There has been large increases in the number of women veterans using the Vetearns Health Administration (VHA) in recent years40, yet many still seek care at non-VHA facilities,49 underscoring the need for both VHA and non-VHA providers to understand the IPV and pandemic-related mental and physical health needs of women veterans. Our findings reinforce the importance of screening women for IPV and highlight the potential value of inquiring about pandemic-related stressors and offering appropriate interventions. Being aware of patients’ recent experiences with IPV and pandemic stressors, while understanding their connections with mental and physical health, may enable providers to better coordinate care and aid in treatment planning.

These findings have implications for VHA, which strives to ensure women’s mental and physical health needs pertaining to IPV and stress are addressed amidst the pandemic and beyond.50 In-person and telehealth services can include trauma-informed assessment of IPV and pandemic-related stress and providing physical and emotional risk assessment, safety planning, stress management, primary care, and mental health services. Evidence-based psychotherapies that are commonly available within VHA can reduce mental health symptoms from IPV and other stressors while also reducing risk for future IPV.51 Some VHA facilities are implementing a skills-based counseling intervention for IPV that is effective in improving women’s self-efficacy, empowerment, and mental health.52,53 Such interventions can address IPV and potentially increase self-efficacy to manage additional stress from the pandemic.
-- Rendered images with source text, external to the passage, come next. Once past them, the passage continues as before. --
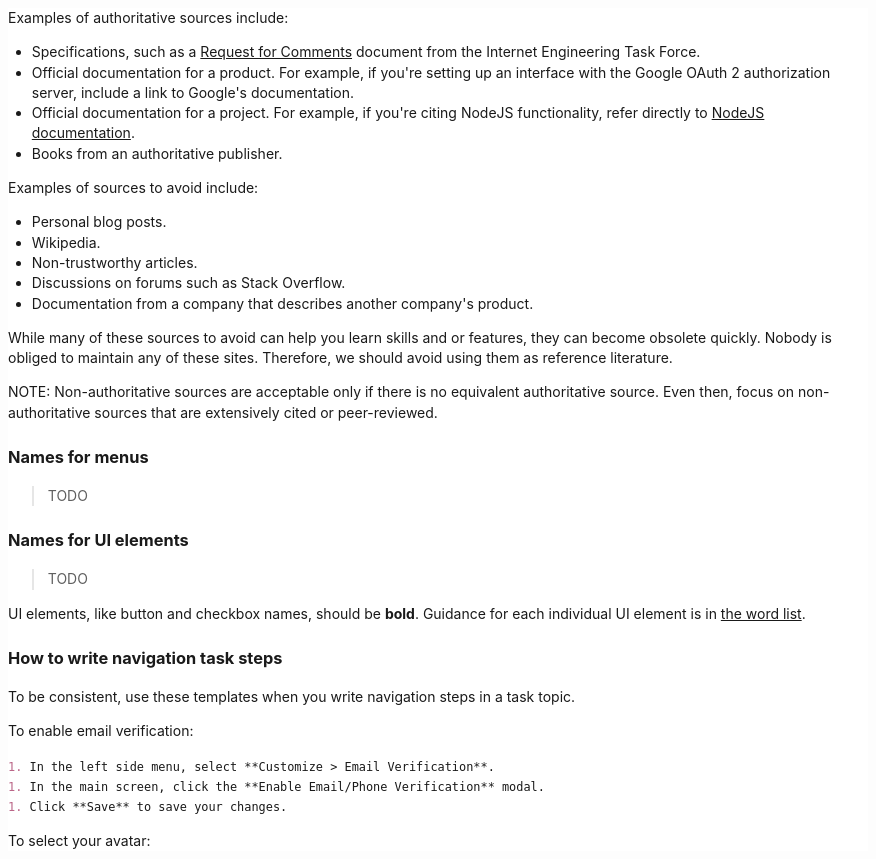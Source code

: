 Examples of authoritative sources include:

- Specifications, such as a
  [Request for Comments](https://www.ietf.org/standards/rfcs/) document from the
  Internet Engineering Task Force.
- Official documentation for a product. For example, if you're setting up an
  interface with the Google OAuth 2 authorization server, include a link to
  Google's documentation.
- Official documentation for a project. For example, if you're citing NodeJS
  functionality, refer directly to
  [NodeJS documentation](https://nodejs.org/en/docs/).
- Books from an authoritative publisher.

Examples of sources to avoid include:

- Personal blog posts.
- Wikipedia.
- Non-trustworthy articles.
- Discussions on forums such as Stack Overflow.
- Documentation from a company that describes another company's product.

While many of these sources to avoid can help you learn skills and or features,
they can become obsolete quickly. Nobody is obliged to maintain any of these
sites. Therefore, we should avoid using them as reference literature.

NOTE: Non-authoritative sources are acceptable only if there is no equivalent
authoritative source. Even then, focus on non-authoritative sources that are
extensively cited or peer-reviewed.

### Names for menus

> TODO

### Names for UI elements

> TODO

UI elements, like button and checkbox names, should be **bold**. Guidance for
each individual UI element is in
[the word list](https://github.com/ory/docs/blob/0533161365f1d8bdca23dcb7ae36a34ea631997a/docs/markdownlint.yml#L31).

### How to write navigation task steps

To be consistent, use these templates when you write navigation steps in a task
topic.

To enable email verification:

```markdown
1. In the left side menu, select **Customize > Email Verification**.
1. In the main screen, click the **Enable Email/Phone Verification** modal.
1. Click **Save** to save your changes.
```

To select your avatar:
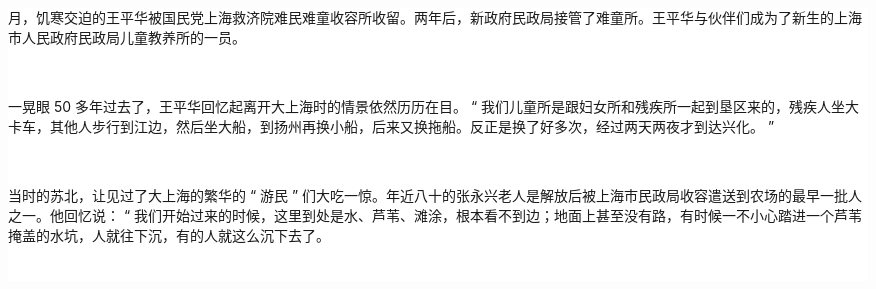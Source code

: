   </span>
  <span class="s1">
   月，饥寒交迫的王平华被国民党上海救济院难民难童收容所收留。两年后，新政府民政局接管了难童所。王平华与伙伴们成为了新生的上海市人民政府民政局儿童教养所的一员。
  </span>
 </p>
 <p class="p1">
  <span class="s1">
  </span>
  <br/>
 </p>
 <p class="p2">
  <span class="s1">
   一晃眼
  </span>
  <span class="s2">
   50
  </span>
  <span class="s1">
   多年过去了，王平华回忆起离开大上海时的情景依然历历在目。
  </span>
  <span class="s2">
   “
  </span>
  <span class="s1">
   我们儿童所是跟妇女所和残疾所一起到垦区来的，残疾人坐大卡车，其他人步行到江边，然后坐大船，到扬州再换小船，后来又换拖船。反正是换了好多次，经过两天两夜才到达兴化。
  </span>
  <span class="s2">
   ”
  </span>
 </p>
 <p class="p1">
  <span class="s1">
  </span>
  <br/>
 </p>
 <p class="p2">
  <span class="s1">
   当时的苏北，让见过了大上海的繁华的
  </span>
  <span class="s2">
   “
  </span>
  <span class="s1">
   游民
  </span>
  <span class="s2">
   ”
  </span>
  <span class="s1">
   们大吃一惊。年近八十的张永兴老人是解放后被上海市民政局收容遣送到农场的最早一批人之一。他回忆说：
  </span>
  <span class="s2">
   “
  </span>
  <span class="s1">
   我们开始过来的时候，这里到处是水、芦苇、滩涂，根本看不到边；地面上甚至没有路，有时候一不小心踏进一个芦苇掩盖的水坑，人就往下沉，有的人就这么沉下去了。
  </span>
 </p>
 <p class="p1">
  <span class="s1">
  </span>
  <br/>
 </p>
 <p class="p2">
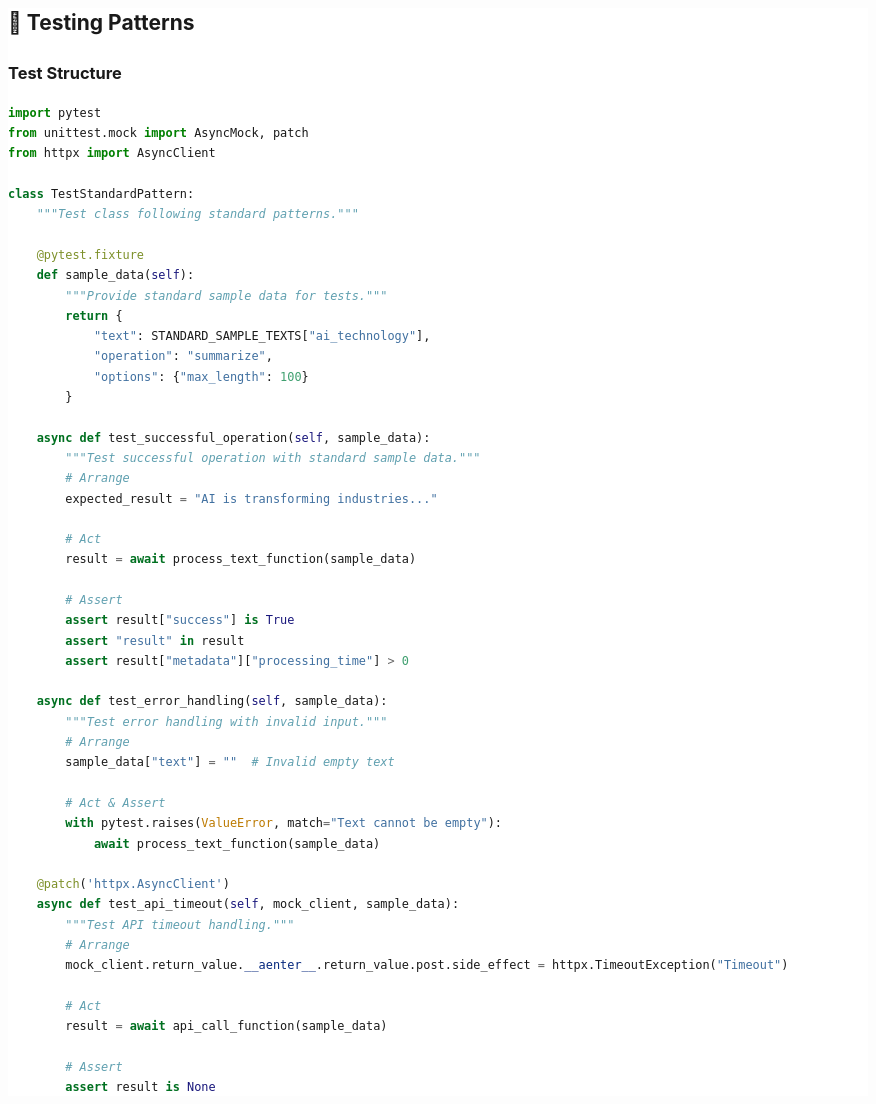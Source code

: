 
## 🧪 Testing Patterns

### Test Structure

```python
import pytest
from unittest.mock import AsyncMock, patch
from httpx import AsyncClient

class TestStandardPattern:
    """Test class following standard patterns."""
    
    @pytest.fixture
    def sample_data(self):
        """Provide standard sample data for tests."""
        return {
            "text": STANDARD_SAMPLE_TEXTS["ai_technology"],
            "operation": "summarize",
            "options": {"max_length": 100}
        }
    
    async def test_successful_operation(self, sample_data):
        """Test successful operation with standard sample data."""
        # Arrange
        expected_result = "AI is transforming industries..."
        
        # Act
        result = await process_text_function(sample_data)
        
        # Assert
        assert result["success"] is True
        assert "result" in result
        assert result["metadata"]["processing_time"] > 0
    
    async def test_error_handling(self, sample_data):
        """Test error handling with invalid input."""
        # Arrange
        sample_data["text"] = ""  # Invalid empty text
        
        # Act & Assert
        with pytest.raises(ValueError, match="Text cannot be empty"):
            await process_text_function(sample_data)
    
    @patch('httpx.AsyncClient')
    async def test_api_timeout(self, mock_client, sample_data):
        """Test API timeout handling."""
        # Arrange
        mock_client.return_value.__aenter__.return_value.post.side_effect = httpx.TimeoutException("Timeout")
        
        # Act
        result = await api_call_function(sample_data)
        
        # Assert
        assert result is None
```
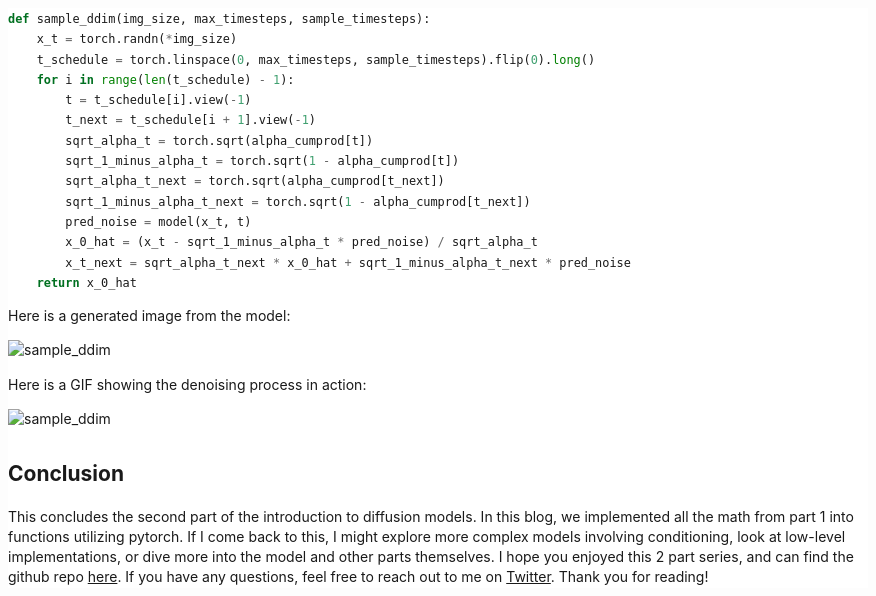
 ```python
def sample_ddim(img_size, max_timesteps, sample_timesteps):
    x_t = torch.randn(*img_size)
    t_schedule = torch.linspace(0, max_timesteps, sample_timesteps).flip(0).long()
    for i in range(len(t_schedule) - 1):
        t = t_schedule[i].view(-1)
        t_next = t_schedule[i + 1].view(-1)
        sqrt_alpha_t = torch.sqrt(alpha_cumprod[t])
        sqrt_1_minus_alpha_t = torch.sqrt(1 - alpha_cumprod[t])
        sqrt_alpha_t_next = torch.sqrt(alpha_cumprod[t_next])
        sqrt_1_minus_alpha_t_next = torch.sqrt(1 - alpha_cumprod[t_next])
        pred_noise = model(x_t, t)
        x_0_hat = (x_t - sqrt_1_minus_alpha_t * pred_noise) / sqrt_alpha_t
        x_t_next = sqrt_alpha_t_next * x_0_hat + sqrt_1_minus_alpha_t_next * pred_noise
    return x_0_hat
```

Here is a generated image from the model:

<img src="@assets/diff_assets/sample.png" alt="sample_ddim" width="256" height="256" />

Here is a GIF showing the denoising process in action:

<img src="@assets/diff_assets/sample.gif" alt="sample_ddim" width="256" height="256" />

## Conclusion

This concludes the second part of the introduction to diffusion models. In this blog, we implemented all the math from part 1 into functions utilizing pytorch. If I come back to this, I might explore more complex models involving conditioning, look at low-level implementations, or dive more into the model and other parts themselves. I hope you enjoyed this 2 part series, and can find the github repo [here](https://github.com/shreyvish5678/Diffusion-Explained). If you have any questions, feel free to reach out to me on [Twitter](https://x.com/SVishen7235). Thank you for reading!
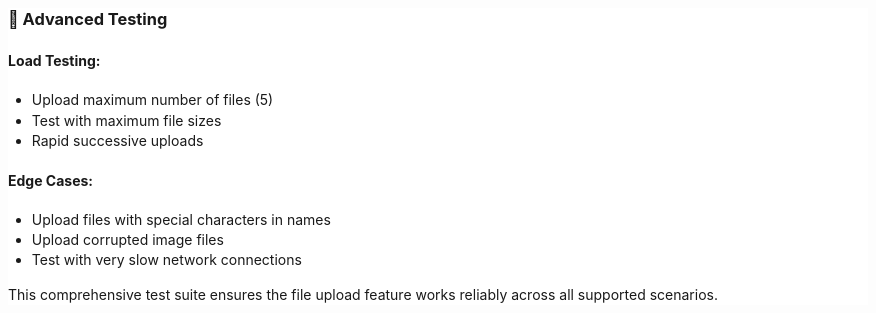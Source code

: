 ### 🚀 Advanced Testing

#### Load Testing:
- Upload maximum number of files (5)
- Test with maximum file sizes
- Rapid successive uploads

#### Edge Cases:
- Upload files with special characters in names
- Upload corrupted image files
- Test with very slow network connections

This comprehensive test suite ensures the file upload feature works reliably across all supported scenarios.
Although this sample of women veterans did not experience increased IPV in the context of COVID-19, women continued to experience high rates of IPV and additionally reported substantial pandemic-related stress, both of which contributed to poorer mental and physical health. This study underscores the importance of ensuring access to healthcare services for women veterans and can inform intervention strategies by encouraging researchers to elucidate ways in which women cope with violent relationships and other stressors during the COVID-19 pandemic and other public health crises.